Muhammadiyah Tegaskan Tidak Terlibat dalam Laporan Polisi terhadap Pandji Pragiwaksono

Jakarta

 

Pendiri Muhammadiyah KH Ahmad Dahlan. (Foto: Jakartamu.com)

PENDOBRAK – Persyarikatan Muhammadiyah menegaskan bahwa laporan terhadap komika Pandji Pragiwaksono yang beredar di media sosial bukan merupakan sikap resmi organisasi dan tidak mewakili mandat lembaga tersebut. Pernyataan ini disampaikan melalui unggahan resmi akun Twitter/X Muhammadiyah pada Jumat, 9 Januari 2026.

"Tindakan dan pernyataan yang mengatasnamakan Aliansi Muda Muhammadiyah bukan merupakan sikap resmi, maupun mandat dari Persyarikatan Muhammadiyah," kata Ketua Majelis Pembinaan Kader dan Sumber Daya Insani (MPKSDI) PP Muhammadiyah, Bachtiar Dwi Kurniawan, Jumat (9/1/2026).

Bachtiar menyampaikan bahwa setiap tindakan dan pernyataan yang mengatasnamakan organisasi hanya sah jika disampaikan oleh pimpinan yang berwenang sesuai dengan Anggaran Dasar dan Anggaran Rumah Tangga (AD/ART). Organisasi juga menekankan komitmennya terhadap keadaban publik dan penyelesaian persoalan secara arif dan bijaksana.

Pernyataan ini muncul setelah komika Pandji Pragiwaksono dilaporkan ke Polda Metro Jaya terkait materi stand up comedy-nya yang bertajuk Mens Rea, yang dinilai oleh pelapor sebagai pencemaran nama baik dan penistaan agama terhadap organisasi Islam besar seperti Nahdlatul Ulama (NU) dan Muhammadiyah. Laporan tersebut teregister dengan nomor LP/B/166/I/2026/SPKT/POLDA METRO JAYA pada 8 Januari 2026.

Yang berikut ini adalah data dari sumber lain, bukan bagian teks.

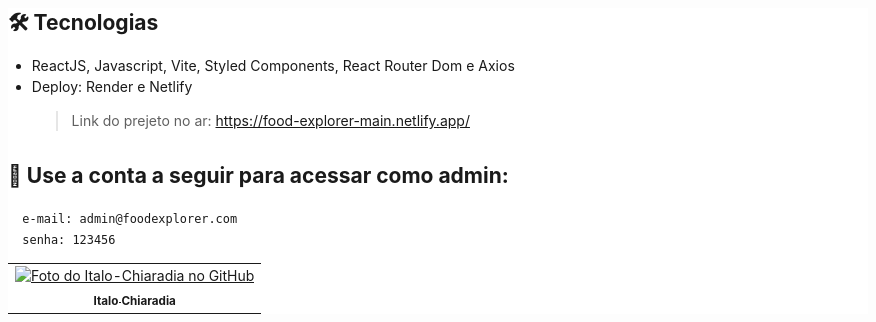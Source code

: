 ## 🛠️ Tecnologias
- ReactJS, Javascript, Vite, Styled Components, React Router Dom e Axios
- Deploy: Render e Netlify
  > Link do prejeto no ar: https://food-explorer-main.netlify.app/

## 🔑 Use a conta a seguir para acessar como admin:

```
  e-mail: admin@foodexplorer.com
  senha: 123456
```

<table>
  <tr>
    <td align="center">
      <a href="https://github.com/Italo-Chiaradia" target="_blank">
        <img src="https://avatars.githubusercontent.com/u/102377060?v=4" width="100px;" alt="Foto do Italo-Chiaradia no GitHub"/><br>
        <sub>
          <b>Italo Chiaradia</b>
        </sub>
      </a>
    </td>
  </tr>
</table>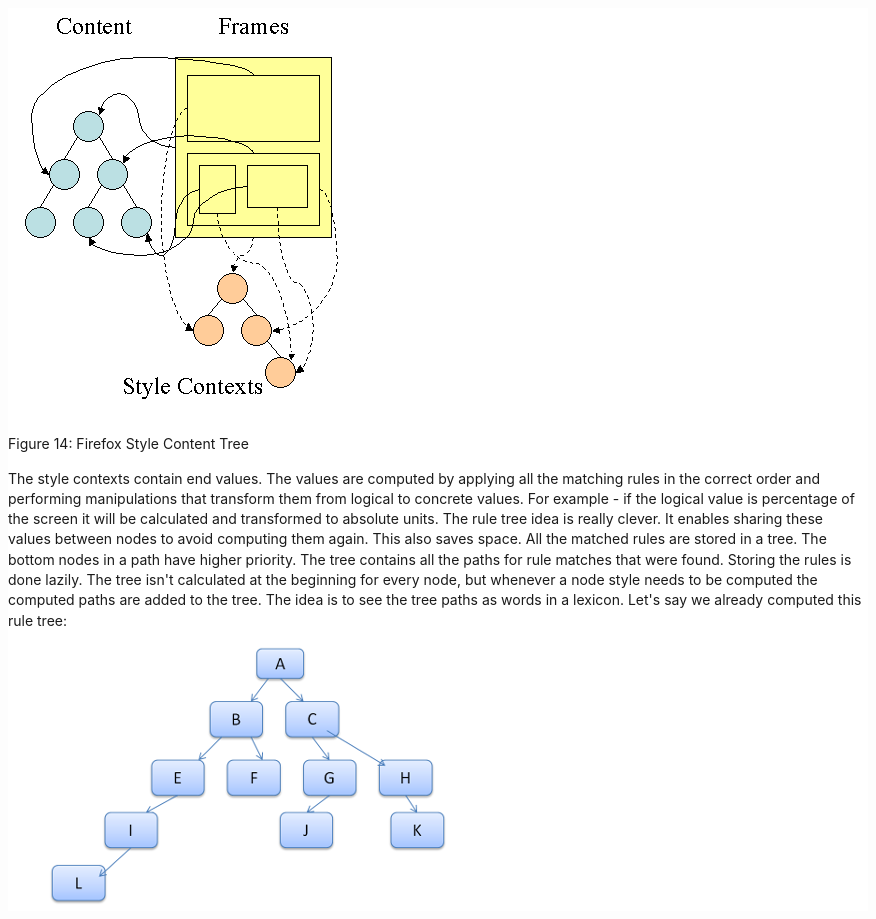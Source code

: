   ![Firefox Style Content Tree](/assets/images/firefox-style-content-tree.png)

  <figcaption>Figure 14: Firefox Style Content Tree</figcaption>
</figure>

The style contexts contain end values. The values are computed by applying all the matching rules in the correct order and performing manipulations that transform them from logical to concrete values. For example - if the logical value is percentage of the screen it will be calculated and transformed to absolute units. The rule tree idea is really clever. It enables sharing these values between nodes to avoid computing them again. This also saves space. All the matched rules are stored in a tree. The bottom nodes in a path have higher priority. The tree contains all the paths for rule matches that were found. Storing the rules is done lazily. The tree isn't calculated at the beginning for every node, but whenever a node style needs to be computed the computed paths are added to the tree. The idea is to see the tree paths as words in a lexicon. Let's say we already computed this rule tree:

<figure markdown="1">

  ![Computed Rule Tree](/assets/images/computed-rule-tree.png)
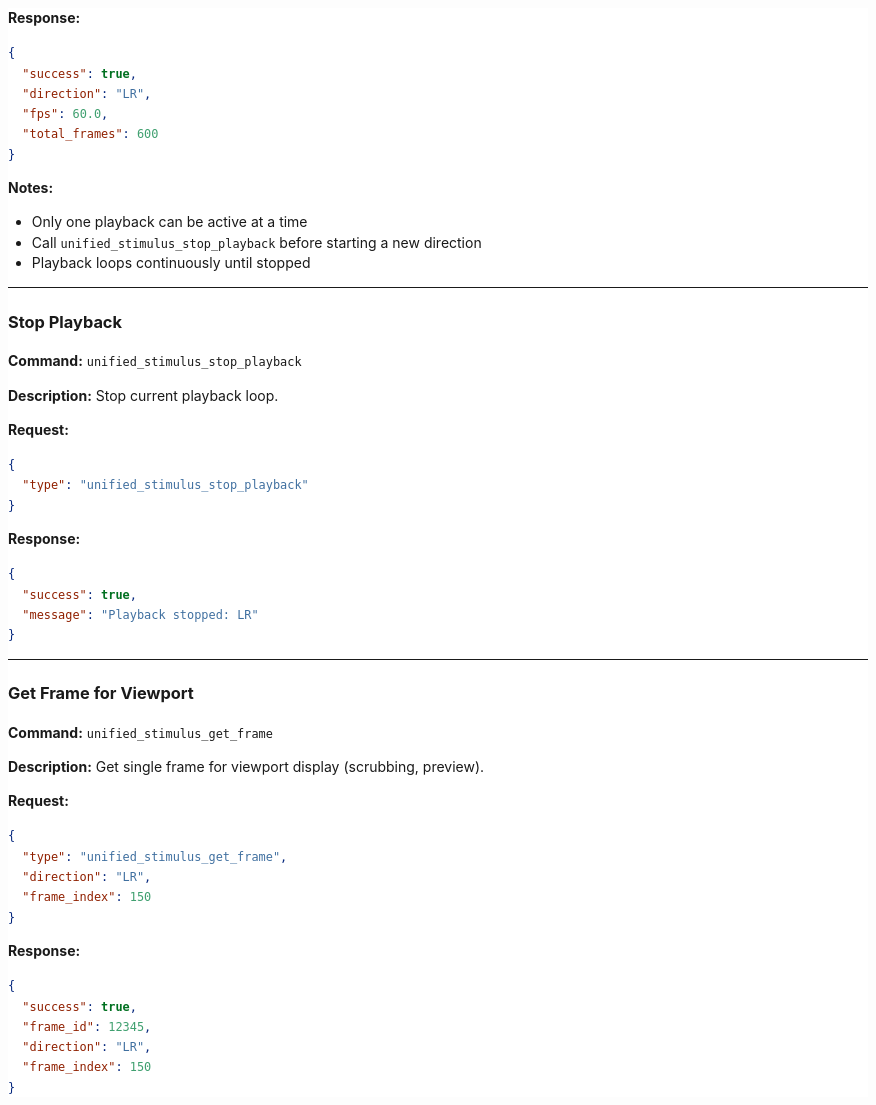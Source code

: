 **Response:**
```json
{
  "success": true,
  "direction": "LR",
  "fps": 60.0,
  "total_frames": 600
}
```

**Notes:**
- Only one playback can be active at a time
- Call `unified_stimulus_stop_playback` before starting a new direction
- Playback loops continuously until stopped

---

### Stop Playback

**Command:** `unified_stimulus_stop_playback`

**Description:** Stop current playback loop.

**Request:**
```json
{
  "type": "unified_stimulus_stop_playback"
}
```

**Response:**
```json
{
  "success": true,
  "message": "Playback stopped: LR"
}
```

---

### Get Frame for Viewport

**Command:** `unified_stimulus_get_frame`

**Description:** Get single frame for viewport display (scrubbing, preview).

**Request:**
```json
{
  "type": "unified_stimulus_get_frame",
  "direction": "LR",
  "frame_index": 150
}
```

**Response:**
```json
{
  "success": true,
  "frame_id": 12345,
  "direction": "LR",
  "frame_index": 150
}
```
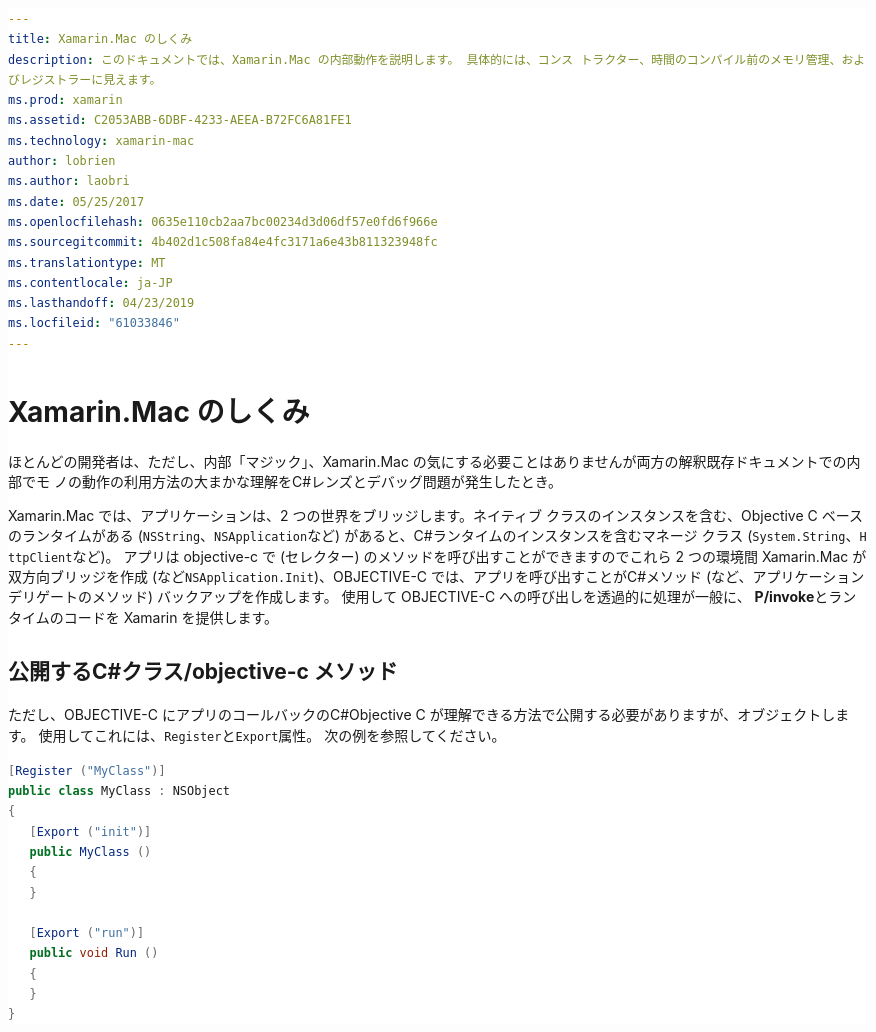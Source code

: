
 ```yaml
---
title: Xamarin.Mac のしくみ
description: このドキュメントでは、Xamarin.Mac の内部動作を説明します。 具体的には、コンス トラクター、時間のコンパイル前のメモリ管理、およびレジストラーに見えます。
ms.prod: xamarin
ms.assetid: C2053ABB-6DBF-4233-AEEA-B72FC6A81FE1
ms.technology: xamarin-mac
author: lobrien
ms.author: laobri
ms.date: 05/25/2017
ms.openlocfilehash: 0635e110cb2aa7bc00234d3d06df57e0fd6f966e
ms.sourcegitcommit: 4b402d1c508fa84e4fc3171a6e43b811323948fc
ms.translationtype: MT
ms.contentlocale: ja-JP
ms.lasthandoff: 04/23/2019
ms.locfileid: "61033846"
---
```

# <a name="how-xamarinmac-works"></a>Xamarin.Mac のしくみ

ほとんどの開発者は、ただし、内部「マジック」、Xamarin.Mac の気にする必要ことはありませんが両方の解釈既存ドキュメントでの内部でモ ノの動作の利用方法の大まかな理解をC#レンズとデバッグ問題が発生したとき。

Xamarin.Mac では、アプリケーションは、2 つの世界をブリッジします。ネイティブ クラスのインスタンスを含む、Objective C ベースのランタイムがある (`NSString`、`NSApplication`など) があると、C#ランタイムのインスタンスを含むマネージ クラス (`System.String`、`HttpClient`など)。 アプリは objective-c で (セレクター) のメソッドを呼び出すことができますのでこれら 2 つの環境間 Xamarin.Mac が双方向ブリッジを作成 (など`NSApplication.Init`)、OBJECTIVE-C では、アプリを呼び出すことがC#メソッド (など、アプリケーション デリゲートのメソッド) バックアップを作成します。 使用して OBJECTIVE-C への呼び出しを透過的に処理が一般に、 **P/invoke**とランタイムのコードを Xamarin を提供します。

<a name="exposing-classes" />

## <a name="exposing-c-classes--methods-to-objective-c"></a>公開するC#クラス/objective-c メソッド

ただし、OBJECTIVE-C にアプリのコールバックのC#Objective C が理解できる方法で公開する必要がありますが、オブジェクトします。 使用してこれには、`Register`と`Export`属性。 次の例を参照してください。

```csharp
[Register ("MyClass")]
public class MyClass : NSObject
{
   [Export ("init")]
   public MyClass ()
   {
   }

   [Export ("run")]
   public void Run ()
   {
   }
}
```
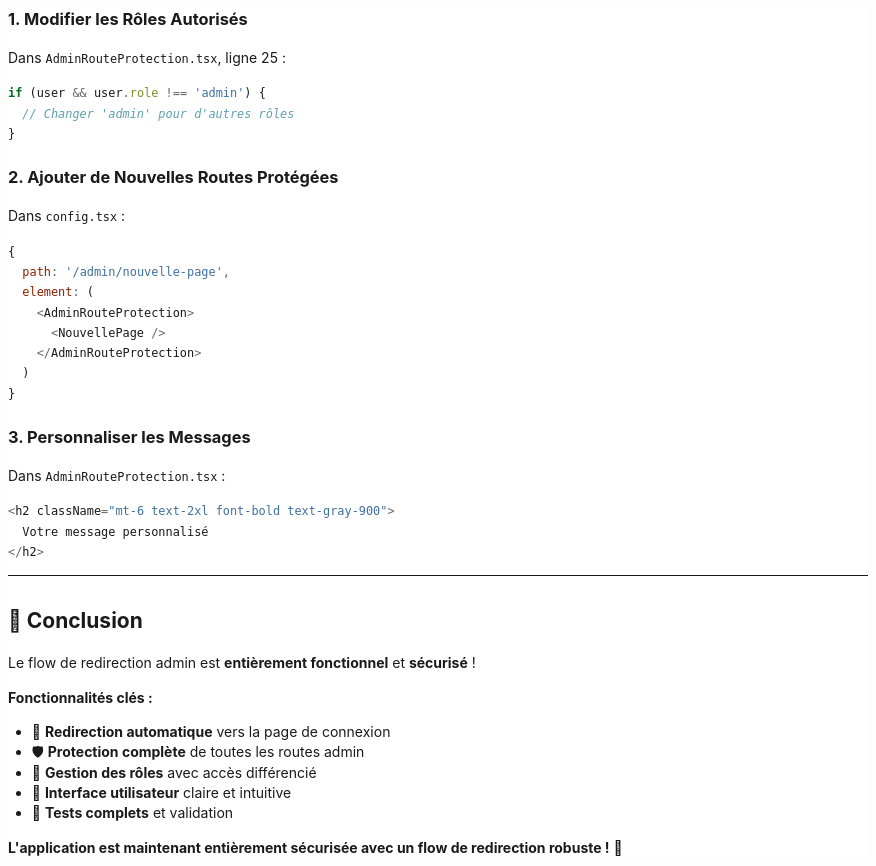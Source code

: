 ### **1. Modifier les Rôles Autorisés**
Dans `AdminRouteProtection.tsx`, ligne 25 :
```javascript
if (user && user.role !== 'admin') {
  // Changer 'admin' pour d'autres rôles
}
```

### **2. Ajouter de Nouvelles Routes Protégées**
Dans `config.tsx` :
```javascript
{
  path: '/admin/nouvelle-page',
  element: (
    <AdminRouteProtection>
      <NouvellePage />
    </AdminRouteProtection>
  )
}
```

### **3. Personnaliser les Messages**
Dans `AdminRouteProtection.tsx` :
```javascript
<h2 className="mt-6 text-2xl font-bold text-gray-900">
  Votre message personnalisé
</h2>
```

---

## 🎉 **Conclusion**

Le flow de redirection admin est **entièrement fonctionnel** et **sécurisé** !

**Fonctionnalités clés :**
- 🔄 **Redirection automatique** vers la page de connexion
- 🛡️ **Protection complète** de toutes les routes admin
- 👥 **Gestion des rôles** avec accès différencié
- 🎨 **Interface utilisateur** claire et intuitive
- 🧪 **Tests complets** et validation

**L'application est maintenant entièrement sécurisée avec un flow de redirection robuste !** 🚀

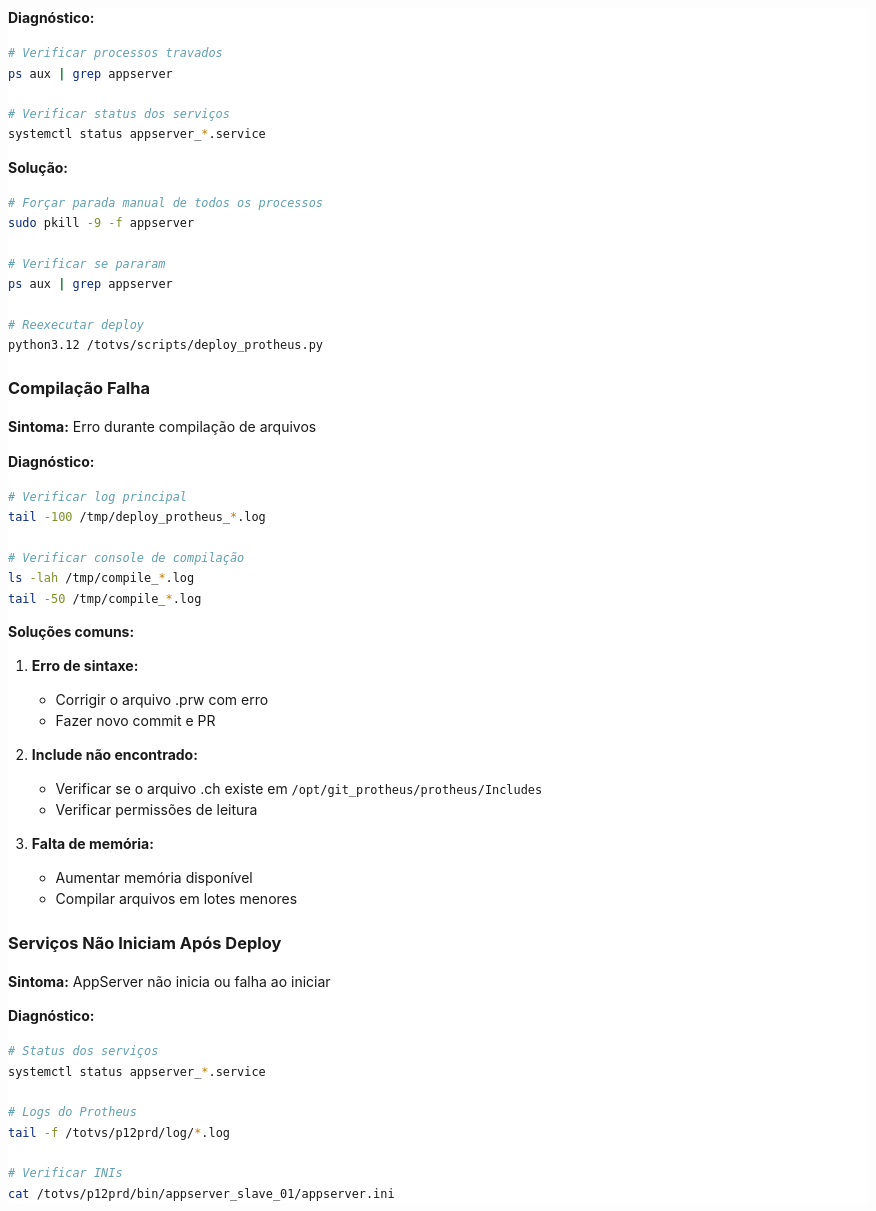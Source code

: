 **Diagnóstico:**
```bash
# Verificar processos travados
ps aux | grep appserver

# Verificar status dos serviços
systemctl status appserver_*.service
```

**Solução:**
```bash
# Forçar parada manual de todos os processos
sudo pkill -9 -f appserver

# Verificar se pararam
ps aux | grep appserver

# Reexecutar deploy
python3.12 /totvs/scripts/deploy_protheus.py
```

### Compilação Falha

**Sintoma:** Erro durante compilação de arquivos

**Diagnóstico:**
```bash
# Verificar log principal
tail -100 /tmp/deploy_protheus_*.log

# Verificar console de compilação
ls -lah /tmp/compile_*.log
tail -50 /tmp/compile_*.log
```

**Soluções comuns:**

1. **Erro de sintaxe:**
   - Corrigir o arquivo .prw com erro
   - Fazer novo commit e PR

2. **Include não encontrado:**
   - Verificar se o arquivo .ch existe em `/opt/git_protheus/protheus/Includes`
   - Verificar permissões de leitura

3. **Falta de memória:**
   - Aumentar memória disponível
   - Compilar arquivos em lotes menores

### Serviços Não Iniciam Após Deploy

**Sintoma:** AppServer não inicia ou falha ao iniciar

**Diagnóstico:**
```bash
# Status dos serviços
systemctl status appserver_*.service

# Logs do Protheus
tail -f /totvs/p12prd/log/*.log

# Verificar INIs
cat /totvs/p12prd/bin/appserver_slave_01/appserver.ini
```

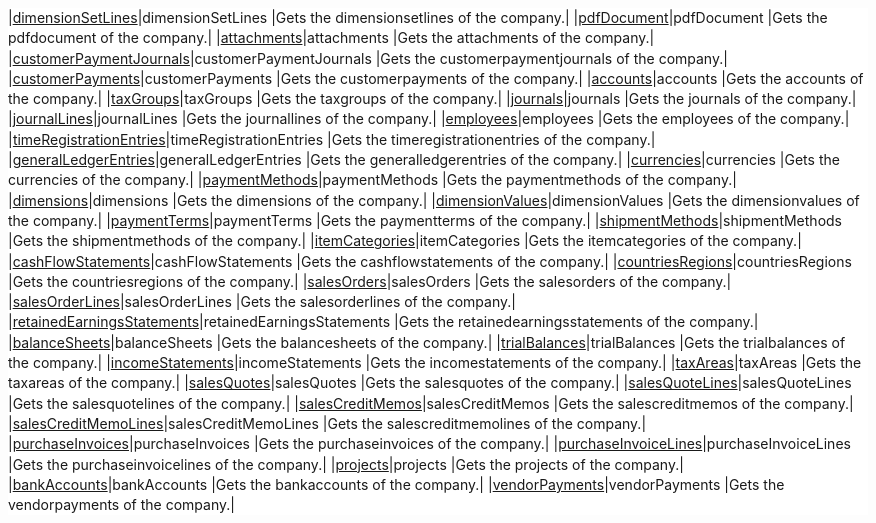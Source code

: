 |[dimensionSetLines](dynamics_dimensionsetline.md)|dimensionSetLines |Gets the dimensionsetlines of the company.|
|[pdfDocument](dynamics_pdfdocument.md)|pdfDocument |Gets the pdfdocument of the company.|
|[attachments](dynamics_attachment.md)|attachments |Gets the attachments of the company.|
|[customerPaymentJournals](dynamics_customerpaymentjournal.md)|customerPaymentJournals |Gets the customerpaymentjournals of the company.|
|[customerPayments](dynamics_customerpayment.md)|customerPayments |Gets the customerpayments of the company.|
|[accounts](dynamics_account.md)|accounts |Gets the accounts of the company.|
|[taxGroups](dynamics_taxgroup.md)|taxGroups |Gets the taxgroups of the company.|
|[journals](dynamics_journal.md)|journals |Gets the journals of the company.|
|[journalLines](dynamics_journalline.md)|journalLines |Gets the journallines of the company.|
|[employees](dynamics_employee.md)|employees |Gets the employees of the company.|
|[timeRegistrationEntries](dynamics_timeregistrationentry.md)|timeRegistrationEntries |Gets the timeregistrationentries of the company.|
|[generalLedgerEntries](dynamics_generalledgerentry.md)|generalLedgerEntries |Gets the generalledgerentries of the company.|
|[currencies](dynamics_currency.md)|currencies |Gets the currencies of the company.|
|[paymentMethods](dynamics_paymentmethod.md)|paymentMethods |Gets the paymentmethods of the company.|
|[dimensions](dynamics_dimension.md)|dimensions |Gets the dimensions of the company.|
|[dimensionValues](dynamics_dimensionvalue.md)|dimensionValues |Gets the dimensionvalues of the company.|
|[paymentTerms](dynamics_paymentterm.md)|paymentTerms |Gets the paymentterms of the company.|
|[shipmentMethods](dynamics_shipmentmethod.md)|shipmentMethods |Gets the shipmentmethods of the company.|
|[itemCategories](dynamics_itemcategory.md)|itemCategories |Gets the itemcategories of the company.|
|[cashFlowStatements](dynamics_cashflowstatement.md)|cashFlowStatements |Gets the cashflowstatements of the company.|
|[countriesRegions](dynamics_countryregion.md)|countriesRegions |Gets the countriesregions of the company.|
|[salesOrders](dynamics_salesorder.md)|salesOrders |Gets the salesorders of the company.|
|[salesOrderLines](dynamics_salesorderline.md)|salesOrderLines |Gets the salesorderlines of the company.|
|[retainedEarningsStatements](dynamics_retainedearningsstatement.md)|retainedEarningsStatements |Gets the retainedearningsstatements of the company.|
|[balanceSheets](dynamics_balancesheet.md)|balanceSheets |Gets the balancesheets of the company.|
|[trialBalances](dynamics_trialbalance.md)|trialBalances |Gets the trialbalances of the company.|
|[incomeStatements](dynamics_incomestatement.md)|incomeStatements |Gets the incomestatements of the company.|
|[taxAreas](dynamics_taxarea.md)|taxAreas |Gets the taxareas of the company.|
|[salesQuotes](dynamics_salesquote.md)|salesQuotes |Gets the salesquotes of the company.|
|[salesQuoteLines](dynamics_salesquoteline.md)|salesQuoteLines |Gets the salesquotelines of the company.|
|[salesCreditMemos](dynamics_salescreditmemo.md)|salesCreditMemos |Gets the salescreditmemos of the company.|
|[salesCreditMemoLines](dynamics_salescreditmemoline.md)|salesCreditMemoLines |Gets the salescreditmemolines of the company.|
|[purchaseInvoices](dynamics_purchaseinvoice.md)|purchaseInvoices |Gets the purchaseinvoices of the company.|
|[purchaseInvoiceLines](dynamics_purchaseinvoiceline.md)|purchaseInvoiceLines |Gets the purchaseinvoicelines of the company.|
|[projects](dynamics_project.md)|projects |Gets the projects of the company.|
|[bankAccounts](dynamics_bankaccount.md)|bankAccounts |Gets the bankaccounts of the company.|
|[vendorPayments](dynamics_vendorpayment.md)|vendorPayments |Gets the vendorpayments of the company.|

Dikutip dari RMOL, pelapor yang mengatasnamakan Angkatan Muda Nahdlatul Ulama dan Aliansi Muda Muhammadiyah mengklaim bahwa materi Mens Rea telah merendahkan, memfitnah, dan memperburuk suasana publik serta berpotensi memecah belah bangsa karena menyinggung isu konsesi tambang dan keterlibatan organisasi keagamaan dalam politik praktis.

Namun, dalam klarifikasi resminya, PP Muhammadiyah melalui Majelis Pembinaan Kader dan Sumber Daya Insani (MPKSDI) menyatakan bahwa tindakan pelapor tidak memiliki mandat organisasi dan tidak otomatis mencerminkan pandangan Persyarikatan Muhammadiyah. Muhammadiyah mendorong masyarakat untuk menjaga etika bermedia dan komunikasi yang dewasa ketika menyikapi perbedaan pendapat.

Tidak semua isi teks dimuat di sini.